§ Work to be completed
Where does the string "scholarid" appear? Copy every line of the entries below that holds it.

§ Saved data entries
--------------------------------------------------

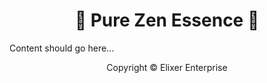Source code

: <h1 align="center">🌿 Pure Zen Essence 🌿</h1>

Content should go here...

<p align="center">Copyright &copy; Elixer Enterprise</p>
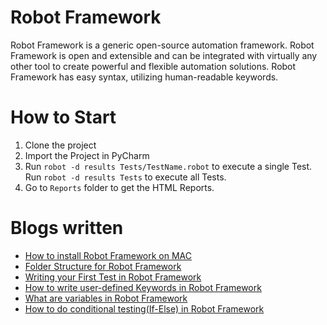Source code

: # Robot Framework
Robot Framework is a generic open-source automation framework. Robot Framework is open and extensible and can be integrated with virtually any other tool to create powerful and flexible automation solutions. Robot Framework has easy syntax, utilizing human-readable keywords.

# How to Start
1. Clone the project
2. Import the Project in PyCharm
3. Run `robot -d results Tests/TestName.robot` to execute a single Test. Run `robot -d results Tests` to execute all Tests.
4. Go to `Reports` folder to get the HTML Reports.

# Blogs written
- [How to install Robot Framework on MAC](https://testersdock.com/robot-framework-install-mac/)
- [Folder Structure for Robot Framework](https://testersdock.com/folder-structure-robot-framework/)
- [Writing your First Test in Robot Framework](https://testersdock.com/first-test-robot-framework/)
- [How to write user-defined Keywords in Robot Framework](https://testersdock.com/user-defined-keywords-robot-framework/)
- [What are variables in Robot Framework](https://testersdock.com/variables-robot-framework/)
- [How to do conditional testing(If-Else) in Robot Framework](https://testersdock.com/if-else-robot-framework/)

--------------------------------------------------

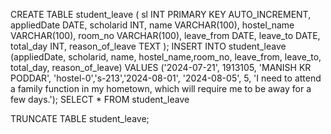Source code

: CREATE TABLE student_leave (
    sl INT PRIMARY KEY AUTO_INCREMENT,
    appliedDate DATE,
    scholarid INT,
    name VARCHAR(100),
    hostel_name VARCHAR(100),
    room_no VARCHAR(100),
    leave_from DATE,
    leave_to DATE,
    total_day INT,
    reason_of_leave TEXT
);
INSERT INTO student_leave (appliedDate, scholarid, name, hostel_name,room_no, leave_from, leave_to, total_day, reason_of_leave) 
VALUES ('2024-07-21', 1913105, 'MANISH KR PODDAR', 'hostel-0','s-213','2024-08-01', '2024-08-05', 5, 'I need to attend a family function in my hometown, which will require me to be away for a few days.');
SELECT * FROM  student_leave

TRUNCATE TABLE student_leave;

--------------------------------------------------

§ Solved exercise
    scholarid INT,
INSERT INTO student_leave (appliedDate, scholarid, name, hostel_name,room_no, leave_from, leave_to, total_day, reason_of_leave) 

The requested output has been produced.